…В годы нэпа среди театральных работников была популярна формула о «разложении буржуазии, которая отталкивает… к себе». Эта формула в течение долгого времени определяла рецептуру эстрадной сатиры и юмора. Сколько сотен, сколько тысяч раз «разоблачение» буржуазии, обывателя незаметно превращалось в культивирование буржуазных пережитков, обывательских мыслишек, требований. Смирнов-Сокольский, готовя свои фельетоны, не раз прибегал к системе, истоки которой можно найти еще в древней детской присказке о сороке-вороне, которая, как известно, кашку варила, детям говорила: тому дала, тому дала… Фельетонист стремился дать «свою», привычную порцию каждому из разнокалиберных зрителей, наполнявших зал театра. Ему хотелось сохранить за собой аплодисменты
…Слушателя фельетона «На все Каспийское море» в равной мере радуют и текст, и артистизм исполнения, и та достойная, благородная манера, с которой Смирнов-Сокольский передает свои мысли и чувства. Новый фельетон он читает сосредоточенно и сильно, с настоящим внутренним пафосом. «В каждом деле – боль наша, радость наша…». И эта боль, и эта радость, и чувство непоколебимого человеческого, гражданского достоинства (которого еще так часто недостает эстрадным юмористам) – все это настоящее, все это не наигранно, а потому захватывает, убеждает.
Характерная деталь: большинство старых своих фельетонов Смирнов-Сокольский исполнял в несколько крикливой, порой подчеркнуто вульгарной манере, подавал ударные места форсированным звуком. Нередко посреди исполнения номера он, как бы чувствуя, что внимание какой-то из «прослоек» аудитории уплывает, хладнокровно отшвыривал все Мало-мальски серьезные, «политические» места и выхватывал из копилки памяти «боевички» старых фельетонов, стараясь «оттолкнуть к себе» возможно большее количество аплодисментов. Тем самым фельетон начинал утрачивать подобие произведения на какую-то определенную тему, сатирическая мысль улетучивалась.

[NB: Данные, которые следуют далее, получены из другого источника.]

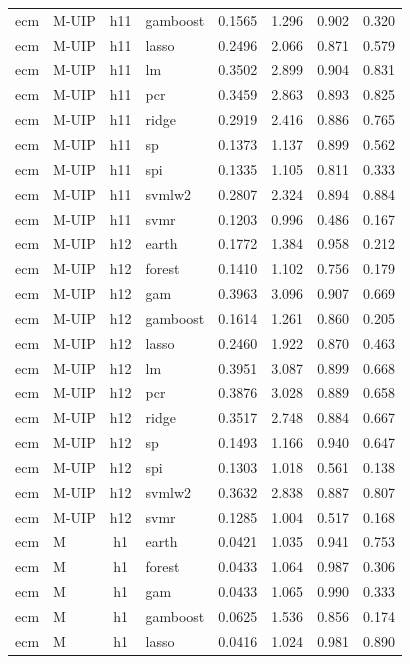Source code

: \begin{ThreePartTable}
\begin{longtable}[t]{llclcccc}
ecm & M-UIP & h11 & gamboost & 0.1565 & 1.296 & 0.902 & 0.320\\
ecm & M-UIP & h11 & lasso & 0.2496 & 2.066 & 0.871 & 0.579\\
ecm & M-UIP & h11 & lm & 0.3502 & 2.899 & 0.904 & 0.831\\
ecm & M-UIP & h11 & pcr & 0.3459 & 2.863 & 0.893 & 0.825\\
ecm & M-UIP & h11 & ridge & 0.2919 & 2.416 & 0.886 & 0.765\\
ecm & M-UIP & h11 & sp & 0.1373 & 1.137 & 0.899 & 0.562\\
ecm & M-UIP & h11 & spi & 0.1335 & 1.105 & 0.811 & 0.333\\
ecm & M-UIP & h11 & svmlw2 & 0.2807 & 2.324 & 0.894 & 0.884\\
ecm & M-UIP & h11 & svmr & 0.1203 & 0.996 & 0.486 & 0.167\\
\addlinespace
ecm & M-UIP & h12 & earth & 0.1772 & 1.384 & 0.958 & 0.212\\
ecm & M-UIP & h12 & forest & 0.1410 & 1.102 & 0.756 & 0.179\\
ecm & M-UIP & h12 & gam & 0.3963 & 3.096 & 0.907 & 0.669\\
ecm & M-UIP & h12 & gamboost & 0.1614 & 1.261 & 0.860 & 0.205\\
ecm & M-UIP & h12 & lasso & 0.2460 & 1.922 & 0.870 & 0.463\\
ecm & M-UIP & h12 & lm & 0.3951 & 3.087 & 0.899 & 0.668\\
ecm & M-UIP & h12 & pcr & 0.3876 & 3.028 & 0.889 & 0.658\\
ecm & M-UIP & h12 & ridge & 0.3517 & 2.748 & 0.884 & 0.667\\
ecm & M-UIP & h12 & sp & 0.1493 & 1.166 & 0.940 & 0.647\\
ecm & M-UIP & h12 & spi & 0.1303 & 1.018 & 0.561 & 0.138\\
ecm & M-UIP & h12 & svmlw2 & 0.3632 & 2.838 & 0.887 & 0.807\\
ecm & M-UIP & h12 & svmr & 0.1285 & 1.004 & 0.517 & 0.168\\
\addlinespace
ecm & M & h1 & earth & 0.0421 & 1.035 & 0.941 & 0.753\\
ecm & M & h1 & forest & 0.0433 & 1.064 & 0.987 & 0.306\\
ecm & M & h1 & gam & 0.0433 & 1.065 & 0.990 & 0.333\\
ecm & M & h1 & gamboost & 0.0625 & 1.536 & 0.856 & 0.174\\
ecm & M & h1 & lasso & 0.0416 & 1.024 & 0.981 & 0.890\\

\end{longtable}
\end{ThreePartTable}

В новом фельетоне артист равняется по передовому, прогрессивному, лучшему, что есть в зале, по тому, что есть в сознании и чувствах советского гражданина, а отнюдь не по тем пережиткам, которые еще гнездятся в закоулках психологии. И в этом залог успеха – успеха внешнего, успеха внутреннего – советского политического фельетона. Актер думает не о том, чтобы не утерять какой-то лишний смешок, лишний хлопок, а о том, чтобы сохранить политический пафос, донести нерасплесн^той большую гражданскую мысль, вдохновляющую его выступление. И слушатель оценивает это. Пожалуй, впервые за всю свою практику Смирнов-Сокольский большую часть фельетона говорит не в подчеркнуто резких тонах, а «нормальным человеческим голосом» – аудитория помогает исполнителю; выступая даже на шумной летней садовой эстраде, он теперь ухитряется – быть может, потому, что не хитрит, – полностью, без всяких летучих купюр прочитывать фельетон…» («Театр», 1940, № 4).
Годы Великой Отечественной войны явились для Смирнова-Сокольского, как и для всех советских людей, годами великого испытания духовных сил и гражданского самосознания, годами честной, напряженной, безотказной ^работы, подчиненной одной высокой задаче.
И тем весомее была эта работа, начатая без промедления, в первые же часы войны, что она была в известной мере подготовлена предшествующей его деятельностью.
«Быть готовыми!» – так называлась его статья, опубликованная в «Правде» осенью 1939 года, где он настойчиво напоминал о необходимости для работников искусства «держать порох сухим», быть внутренне мобилизованным и профессионально оснащенным на случай военной опасности. А в самый канун войны, в мае – июне 1941 года, он выступает в первой летней программе сада «Эрмитаж», отданной воспитанникам руководимой им Всесоюзной студии эстрадного искусства, с новым фельетоном – «Опасный возраст» («Стыд идет!»).
Уже не раз ему доводилось строить свои фельетоны в живой перекличке с «вечными спутниками», классическими литературными образами – Гоголя, Чехова прежде всего. В «Опасном возрасте», едва ли не впервые, он обращается к классику русской литературы, служившему примером политической сатиры, испепеляющего обличения и подлинно гражданской боли, – Салтыкову-Щедрину. Щедринский образ неумолкающей Совести, образ Стыда, проникающего в глубину сознания, позволил повести рассказ на самой высокой общественно-нравственной ноте, обличая все, что может столкнуть людей нового общества в трясину обывательщины, мелких, жалких «чувствишек», неуважения к человеку, подымая гневный, встревоженный голос против мертвенной самоуспокоенности, ставящей под удар все обретенное и завоеванное революцией.